* What you need to do *
Extract, from the listing that follows, each line containing the word "learning".

* Input data *
☆ ☆ ☆ ☆ ☆ ☆ ☆
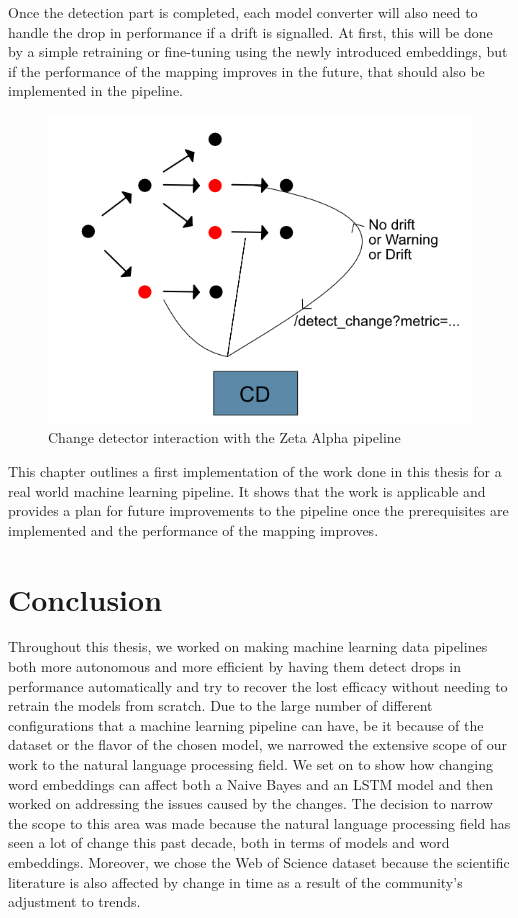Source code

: \documentclass[12pt]{extreport}
\begin{document}
Once the detection part is completed, each model converter will also need to handle the drop in performance if a drift is signalled. At first, this will be done by a simple retraining or fine-tuning using the newly introduced embeddings, but if the performance of the mapping improves in the future, that should also be implemented in the pipeline.

\begin{figure}[H]
\centering
\includegraphics[width=0.9\linewidth]{assets/prototype/prototype.png}
\caption{Change detector interaction with the Zeta Alpha pipeline}
\label{fig:prototype}
\end{figure}

This chapter outlines a first implementation of the work done in this thesis for a real world machine learning pipeline. It shows that the work is applicable and provides a plan for future improvements to the pipeline once the prerequisites are implemented and the performance of the mapping improves.

\chapter{Conclusion} \label{sec:conclusion}

Throughout this thesis, we worked on making machine learning data pipelines both more autonomous and more efficient by having them detect drops in performance automatically and try to recover the lost efficacy without needing to retrain the models from scratch. Due to the large number of different configurations that a machine learning pipeline can have, be it because of the dataset or the flavor of the chosen model, we narrowed the extensive scope of our work to the natural language processing field. We set on to show how changing word embeddings can affect both a Naive Bayes and an LSTM model and then worked on addressing the issues caused by the changes. The decision to narrow the scope to this area was made because the natural language processing field has seen a lot of change this past decade, both in terms of models and word embeddings. Moreover, we chose the Web of Science dataset because the scientific literature is also affected by change in time as a result of the community's adjustment to trends.
\end{document}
☆ ☆ ☆ ☆ ☆ ☆ ☆
* The completed task *
This chapter outlines a first implementation of the work done in this thesis for a real world machine learning pipeline. It shows that the work is applicable and provides a plan for future improvements to the pipeline once the prerequisites are implemented and the performance of the mapping improves.
Throughout this thesis, we worked on making machine learning data pipelines both more autonomous and more efficient by having them detect drops in performance automatically and try to recover the lost efficacy without needing to retrain the models from scratch. Due to the large number of different configurations that a machine learning pipeline can have, be it because of the dataset or the flavor of the chosen model, we narrowed the extensive scope of our work to the natural language processing field. We set on to show how changing word embeddings can affect both a Naive Bayes and an LSTM model and then worked on addressing the issues caused by the changes. The decision to narrow the scope to this area was made because the natural language processing field has seen a lot of change this past decade, both in terms of models and word embeddings. Moreover, we chose the Web of Science dataset because the scientific literature is also affected by change in time as a result of the community's adjustment to trends.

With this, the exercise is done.